:: Exercise ::
Copy nothing but the lines below, from the one with "Licensed under the [MIT License](LICENSE-MIT)" through the one with "2. **Bonecraft**: The", exactly as written; no pictures should appear.

Start of Exercise data

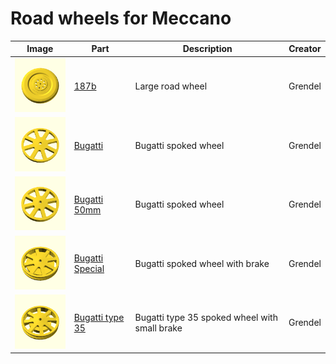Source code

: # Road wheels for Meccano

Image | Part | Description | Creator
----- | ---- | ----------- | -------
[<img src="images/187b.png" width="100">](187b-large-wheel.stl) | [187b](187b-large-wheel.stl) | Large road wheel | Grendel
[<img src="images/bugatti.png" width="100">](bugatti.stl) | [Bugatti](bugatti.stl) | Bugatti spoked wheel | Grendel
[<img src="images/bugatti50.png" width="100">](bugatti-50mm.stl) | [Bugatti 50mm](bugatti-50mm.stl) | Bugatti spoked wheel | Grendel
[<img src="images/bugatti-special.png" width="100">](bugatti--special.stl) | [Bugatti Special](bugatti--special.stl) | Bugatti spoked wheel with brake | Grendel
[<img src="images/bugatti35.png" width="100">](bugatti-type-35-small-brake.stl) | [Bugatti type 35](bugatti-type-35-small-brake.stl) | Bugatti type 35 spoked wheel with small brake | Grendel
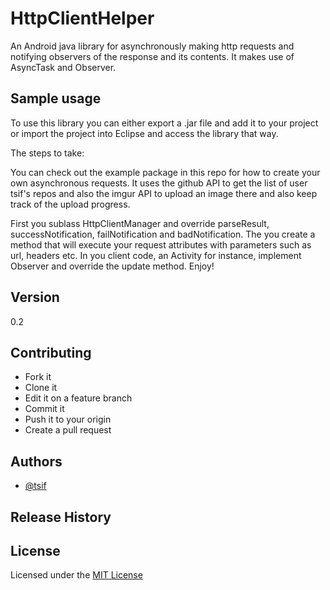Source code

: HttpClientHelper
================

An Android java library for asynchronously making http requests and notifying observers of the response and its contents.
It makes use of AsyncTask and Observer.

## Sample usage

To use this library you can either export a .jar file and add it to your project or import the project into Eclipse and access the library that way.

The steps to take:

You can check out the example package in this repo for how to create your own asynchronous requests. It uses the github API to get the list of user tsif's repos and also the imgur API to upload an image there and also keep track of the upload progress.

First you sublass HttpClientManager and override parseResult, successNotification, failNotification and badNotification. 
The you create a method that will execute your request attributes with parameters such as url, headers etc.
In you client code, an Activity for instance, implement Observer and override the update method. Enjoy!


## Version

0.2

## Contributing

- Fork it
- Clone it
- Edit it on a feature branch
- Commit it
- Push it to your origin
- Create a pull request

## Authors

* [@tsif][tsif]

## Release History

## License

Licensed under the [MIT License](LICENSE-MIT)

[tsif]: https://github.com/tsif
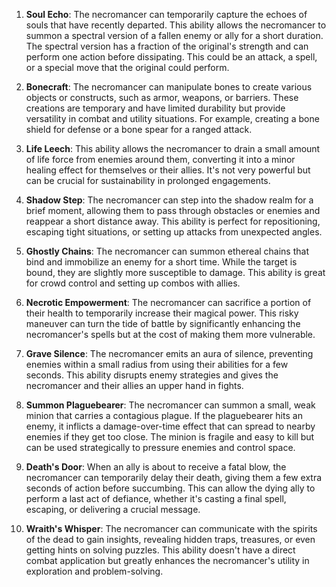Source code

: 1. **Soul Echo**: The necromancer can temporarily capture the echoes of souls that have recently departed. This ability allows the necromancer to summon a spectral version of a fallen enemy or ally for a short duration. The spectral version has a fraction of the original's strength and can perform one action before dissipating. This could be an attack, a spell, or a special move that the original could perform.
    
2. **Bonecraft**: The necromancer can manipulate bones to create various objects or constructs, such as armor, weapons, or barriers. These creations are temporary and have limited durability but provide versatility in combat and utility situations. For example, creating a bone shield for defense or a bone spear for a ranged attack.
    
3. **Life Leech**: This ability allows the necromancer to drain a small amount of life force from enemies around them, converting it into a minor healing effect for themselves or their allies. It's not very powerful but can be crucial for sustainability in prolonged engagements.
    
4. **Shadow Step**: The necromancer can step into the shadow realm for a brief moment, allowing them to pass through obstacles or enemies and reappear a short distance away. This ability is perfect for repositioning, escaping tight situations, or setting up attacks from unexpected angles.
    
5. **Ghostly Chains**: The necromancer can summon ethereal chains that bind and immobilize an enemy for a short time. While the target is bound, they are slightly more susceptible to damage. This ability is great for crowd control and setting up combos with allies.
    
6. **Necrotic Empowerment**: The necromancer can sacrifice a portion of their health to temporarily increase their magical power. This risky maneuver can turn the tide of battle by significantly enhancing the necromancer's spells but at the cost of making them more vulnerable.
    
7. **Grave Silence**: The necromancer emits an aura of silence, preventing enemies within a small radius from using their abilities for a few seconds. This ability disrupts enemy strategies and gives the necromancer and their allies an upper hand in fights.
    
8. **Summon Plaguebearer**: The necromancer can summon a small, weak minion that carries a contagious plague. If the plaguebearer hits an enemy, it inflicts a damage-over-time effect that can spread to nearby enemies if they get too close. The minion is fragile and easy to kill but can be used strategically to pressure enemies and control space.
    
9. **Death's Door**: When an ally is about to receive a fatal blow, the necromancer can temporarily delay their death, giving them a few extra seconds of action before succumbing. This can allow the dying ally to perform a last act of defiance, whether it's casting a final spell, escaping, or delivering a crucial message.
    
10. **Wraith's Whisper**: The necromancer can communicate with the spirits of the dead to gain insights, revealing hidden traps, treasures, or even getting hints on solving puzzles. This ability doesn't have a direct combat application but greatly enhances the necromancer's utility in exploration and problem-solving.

End of Exercise data

:: Problem solution ::
Licensed under the [MIT License](LICENSE-MIT)

[tsif]: https://github.com/tsif
Source code

: 1. **Soul Echo**: The necromancer can temporarily capture the echoes of souls that have recently departed. This ability allows the necromancer to summon a spectral version of a fallen enemy or ally for a short duration. The spectral version has a fraction of the original's strength and can perform one action before dissipating. This could be an attack, a spell, or a special move that the original could perform.
    
2. **Bonecraft**: The necromancer can manipulate bones to create various objects or constructs, such as armor, weapons, or barriers. These creations are temporary and have limited durability but provide versatility in combat and utility situations. For example, creating a bone shield for defense or a bone spear for a ranged attack.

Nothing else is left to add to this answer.